一番ボトムまで滑り降り、そこから登り返し。1時間弱くらい登って、尾根のところでランチをとっていると、すぐに同じ斜面を3人のカナダ人スノーボーダーが登ってきた。するとその中から、「コンニチハ〜」という声が。「日本人デスカ?」となかなか流暢な日本語をしゃべるローカルに、こんなところで出会うとはビックリ!聞けば何度か日本に来たこともあり、「Trance World」と「Snowing」のビデオ制作に関わっていたという。
そういえばこの山で出会うスキーヤー及びスノーボーダーは、みんなハイレベルで、Ymirのとんでもないシュートを滑り降りているトラックの跡とかたくさんあったりする。そんな人が混ざっていても不思議ではないよなーと思った。

ランチの後、いつものように大きな岩のところまで歩いて、そこから正面のボウルを滑るかと思いきや、「雪のいいうちにトップから滑り降りるぞ!」と悪魔の声が・・・。”えーっ!またあの滑落コースを登るの!?”と思わず声が漏れてしまったのは言うまでもない。できるのであれば、明日もここを登らないですむように何とか言い訳を考えようかと思ってたくらいなのに、完全に上下関係ができてしまったここではMリーダーの声に逆らうことはできない。
それでも少しづつ高度をあげて行く間に、何度か「ほんとに上まで行くの?」と確認していたら、「しつこい!!(怒)」と一喝されてしまった。ちぇっ。

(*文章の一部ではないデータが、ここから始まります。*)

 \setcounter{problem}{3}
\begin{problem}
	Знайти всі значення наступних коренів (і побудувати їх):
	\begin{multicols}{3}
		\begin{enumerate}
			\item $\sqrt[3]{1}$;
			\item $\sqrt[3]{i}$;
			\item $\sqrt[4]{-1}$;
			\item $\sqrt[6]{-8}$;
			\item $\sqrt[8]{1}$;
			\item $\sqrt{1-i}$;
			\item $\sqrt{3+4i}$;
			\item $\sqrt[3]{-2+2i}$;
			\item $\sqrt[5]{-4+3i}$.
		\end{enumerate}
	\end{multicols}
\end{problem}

必死にまた滑落コースを登りきり、トップに到着したころ、時間は14時近かった。ちょうどスキー場に向かって降りる時間帯が重なったようで、私たちの後ろから何人かこちらに向かって登ってくるスキーヤーが見えた。そこでマサトのPJ魂に火がついた!「さっさと用意しろ!」やっとの思いで頂上に登り、”よくやった、えらいぞ”と休憩タイムでももらえると思いきや、いきなり滑りの準備。ほんとに泣きそーだ。

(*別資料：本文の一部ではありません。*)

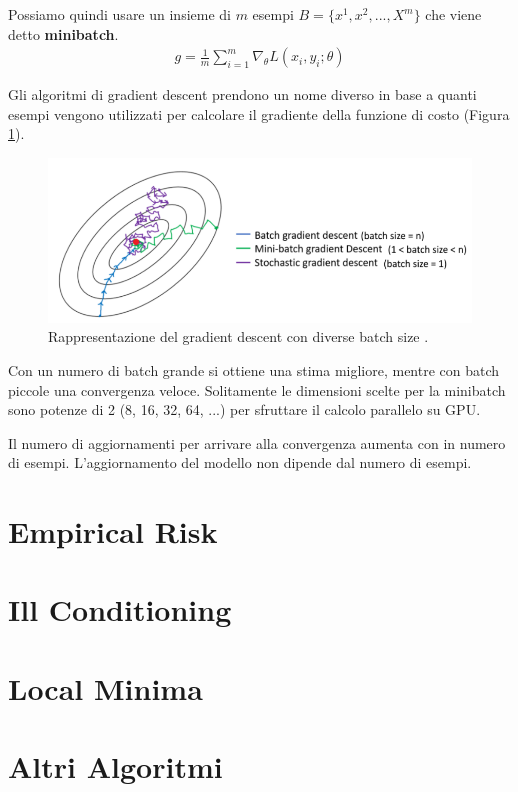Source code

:Possiamo quindi usare un insieme di $m$ esempi $B = \{x^1, x^2, ..., X^m\}$ che viene detto \textbf{minibatch}.
\begin{align*}
  g = \frac{1}{m} \sum_{i=1}^m \nabla_\theta L(x_i, y_i; \theta)
\end{align*}

Gli algoritmi di gradient descent prendono un nome diverso in base a quanti esempi vengono utilizzati per calcolare il gradiente della funzione di costo (Figura \ref{fig:gradient-descent}).

\begin{figure}[h]
  \centering
  \includegraphics[width=0.9\linewidth]{images/gradient-descent.png}
  \caption{Rappresentazione del gradient descent con diverse batch size \cite{img:gradient-descent}.}
  \label{fig:gradient-descent}
\end{figure}

Con un numero di batch grande si ottiene una stima migliore, mentre con batch piccole una convergenza veloce.
Solitamente le dimensioni scelte per la minibatch sono potenze di 2 (8, 16, 32, 64, ...) per sfruttare il calcolo parallelo su GPU.

Il numero di aggiornamenti per arrivare alla convergenza aumenta con in numero di esempi.
L'aggiornamento del modello non dipende dal numero di esempi.

\section{Empirical Risk}

\section{Ill Conditioning}

\section{Local Minima}

\section{Altri Algoritmi}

後から来たスキーヤーというのが、ネルソンにスキーバムに来ているスウェーデンのメンバーで、彼等はしょっちゅう山で出会う。聞けば、今日の滑りまくるために朝7時にスキー場に到着し、リフトが当然動いていないので下から登り、5mileを3回やっつけてきた後だと言う。なんと体力のそこ知れない方々・・・・!
朝早い時間に斜面に沢山のトラックが入っていた理由が、これでわかった。


さっさと準備を済ませて最初に私からドロップすることになった。
ところがこのドロップポイントというのが、岩だらけのスティープ斜面で、最後まで危険度たっぷり!正面ボウルは上のほうは良いパウダーが残っていたものの、途中からは今日入った沢山のトラックでパンピー斜面になっていた。登りですでに200%の体力を使い尽くしてしまった私は、そんなバンピー斜面を足で吸収できるほどの力さえ残っていなく、かなりダメダメな滑りに徹してしまった。
ボトムまで降りてきたら、マサトがカメラを降ろしてこう言った。
「今日の滑りはぜんぜん使えねーな」

た、たしかに・・・。どうやって滑ったらいいのかわからない雪質とスティープな斜面になると、スーパー後傾になってしまう私。まずはこっから直さないと、いつまでたっても13Filmsの映像にハイクシーンしか出演できなくなってしまう・・。いや、登りも遅いからそれさえも危うい。
ともかく沢山の課題を残した1日だった・・・。